Parece que Albania ha dado con la clave para acabar con la corrupción política. El nuevo primer ministro, que ha tomado posesión de su cargo el pasado fin de semana, va a nombrar a una IA como ministra encargada de las contrataciones públicas. El objetivo es que en su país las licitaciones sean «totalmente incorruptibles».
Podría ser el argumento para una gran novela distópica. La creación de un mundo perfecto, en este caso, un gobierno perfecto que no tenga que dar cuentas del mal porque está programado para no cometerlo. Una suerte de mundo feliz —como el de Aldous Huxley— en el siglo XXI. Un mundo en el que no tendrían que existir las cárceles, porque no habría delitos de corrupción, para empezar, pero a la larga probablemente de ningún otro tipo. Un sistema tan perfecto, como decía T.S. Eliot —agradezco la cita a un gran amigo— «que nadie necesitara ser bueno».
Un mundo en el que no tendría que existir la justicia restaurativa. Ni tendrían sentido trabajos como el de Lucia di Mauro. Lucia es una trabajadora social napolitana, viuda de un guardia jurado que murió asesinado por unos chavales provenientes de barrios marginales en plena calle.
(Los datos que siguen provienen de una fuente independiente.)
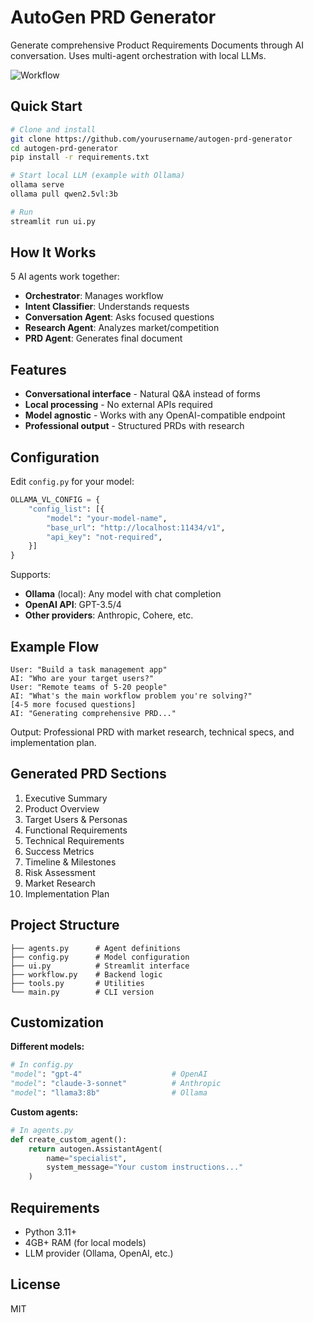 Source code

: # AutoGen PRD Generator

Generate comprehensive Product Requirements Documents through AI conversation. Uses multi-agent orchestration with local LLMs.

![Workflow](assets/workflow-diagram)

## Quick Start

```bash
# Clone and install
git clone https://github.com/yourusername/autogen-prd-generator
cd autogen-prd-generator
pip install -r requirements.txt

# Start local LLM (example with Ollama)
ollama serve
ollama pull qwen2.5vl:3b

# Run
streamlit run ui.py
```

## How It Works

5 AI agents work together:
- **Orchestrator**: Manages workflow
- **Intent Classifier**: Understands requests  
- **Conversation Agent**: Asks focused questions
- **Research Agent**: Analyzes market/competition
- **PRD Agent**: Generates final document

## Features

- **Conversational interface** - Natural Q&A instead of forms
- **Local processing** - No external APIs required
- **Model agnostic** - Works with any OpenAI-compatible endpoint
- **Professional output** - Structured PRDs with research

## Configuration

Edit `config.py` for your model:

```python
OLLAMA_VL_CONFIG = {
    "config_list": [{
        "model": "your-model-name",
        "base_url": "http://localhost:11434/v1",
        "api_key": "not-required",
    }]
}
```

Supports:
- **Ollama** (local): Any model with chat completion
- **OpenAI API**: GPT-3.5/4 
- **Other providers**: Anthropic, Cohere, etc.

## Example Flow

```
User: "Build a task management app"
AI: "Who are your target users?"
User: "Remote teams of 5-20 people"
AI: "What's the main workflow problem you're solving?"
[4-5 more focused questions]
AI: "Generating comprehensive PRD..."
```

Output: Professional PRD with market research, technical specs, and implementation plan.

## Generated PRD Sections

1. Executive Summary
2. Product Overview  
3. Target Users & Personas
4. Functional Requirements
5. Technical Requirements
6. Success Metrics
7. Timeline & Milestones
8. Risk Assessment
9. Market Research
10. Implementation Plan

## Project Structure

```
├── agents.py      # Agent definitions
├── config.py      # Model configuration  
├── ui.py          # Streamlit interface
├── workflow.py    # Backend logic
├── tools.py       # Utilities
└── main.py        # CLI version
```

## Customization

**Different models:**
```python
# In config.py
"model": "gpt-4"                    # OpenAI
"model": "claude-3-sonnet"          # Anthropic  
"model": "llama3:8b"                # Ollama
```

**Custom agents:**
```python
# In agents.py
def create_custom_agent():
    return autogen.AssistantAgent(
        name="specialist",
        system_message="Your custom instructions..."
    )
```

## Requirements

- Python 3.11+
- 4GB+ RAM (for local models)
- LLM provider (Ollama, OpenAI, etc.)

## License

MIT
El lunes, día de la Virgen de los Dolores, dio su testimonio delante del Papa. Lucia habló de un dolor que deja sin aliento, no ahorró detalles de la descripción de su sufrimiento, pero también afirmó que «el dolor puede destruir o convertirse en una semilla de bien si tenemos el coraje de afrontarlo». Así ha sido en su vida, tras encontrarse con uno de los asesinos de su marido, con el que ha hecho un camino en el que «el dolor se acoge y transforma a través del encuentro, la escucha y el diálogo». Un camino, insistió Lucia, que «no es solo perdón, es reconciliación». Tan real que le llevan a decir cosas imposibles, como que cuando Antonio, el asesino, salió de la cárcel, ella fue la única persona que lo esperaba, que «como una madre», y son palabras textuales, lo ha acompañado a él y a su familia.
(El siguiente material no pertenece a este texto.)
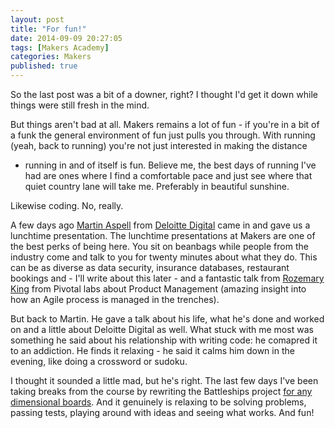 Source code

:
 ```yaml
---
layout: post
title: "For fun!"
date: 2014-09-09 20:27:05
tags: [Makers Academy]
categories: Makers
published: true
---
```


So the last post was a bit of a downer, right? I thought I'd get it down while
things were still fresh in the mind.

But things aren't bad at all. Makers remains a lot of fun - if you're in a bit
of a funk the general environment of fun just pulls you through. With running
(yeah, back to running) you're not just interested in making the distance
- running in and of itself is fun. Believe me, the best days of running I've had
are ones where I find a comfortable pace and just see where that quiet country
lane will take me.  Preferably in beautiful sunshine.

Likewise coding. No, really.

A few days ago [Martin Aspell](https://twitter.com/optilude)
from [Deloitte Digital](http://www.deloittedigital.com/us/) came in and gave us
a lunchtime presentation. The lunchtime presentations at Makers are one of the
best perks of being here. You sit on beanbags while people from the industry
come and talk to you for twenty minutes about what they do. This can be as
diverse as data security, insurance databases, restaurant bookings and -
I'll write about this later - and a fantastic talk from [Rozemary
King](http://www.deloittedigital.com/us/) from Pivotal labs about Product
Management (amazing insight into how an Agile process is managed in the
trenches).

But back to Martin. He gave a talk about his life, what he's done and worked on
and a little about Deloitte Digital as well. What stuck with me most was
something he said about his relationship with writing code: he comapred it to an
addiction. He finds it relaxing - he said it calms him down in the evening, like
doing a crossword or sudoku.

I thought it sounded a little mad, but he's right. The last few days I've been
taking breaks from the course by rewriting the Battleships project [for any
dimensional boards](https://github.com/gypsydave5/battleships/tree/n-dimensional-boards). And it genuinely is relaxing to be solving problems, passing tests, playing
around with ideas and seeing what works. And fun!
Los hechos que narra Lucia hablan de un mundo nuevo. En un sistema perfecto, gobernado y gestionado por IA, en los que no existiera el pecado ni el delito, Lucia no habría sufrido un dolor tan profundo que probablemente la mayoría no alcancemos a entender. Lo que sí es cierto es que el camino de plenitud desbordante que cuenta, nacido de la reconciliación, tampoco es posible en nuestro mundo, por nuestras propias manos. Nos habla de un mundo nuevo, que desde nuestro mundo imperfecto apenas palpamos con la punta de los dedos. Un mundo nuevo que se construye a partir de la fragilidad del nuestro, sin eliminarlo, es más, abrazándolo. Desde luego, mucho más deseable.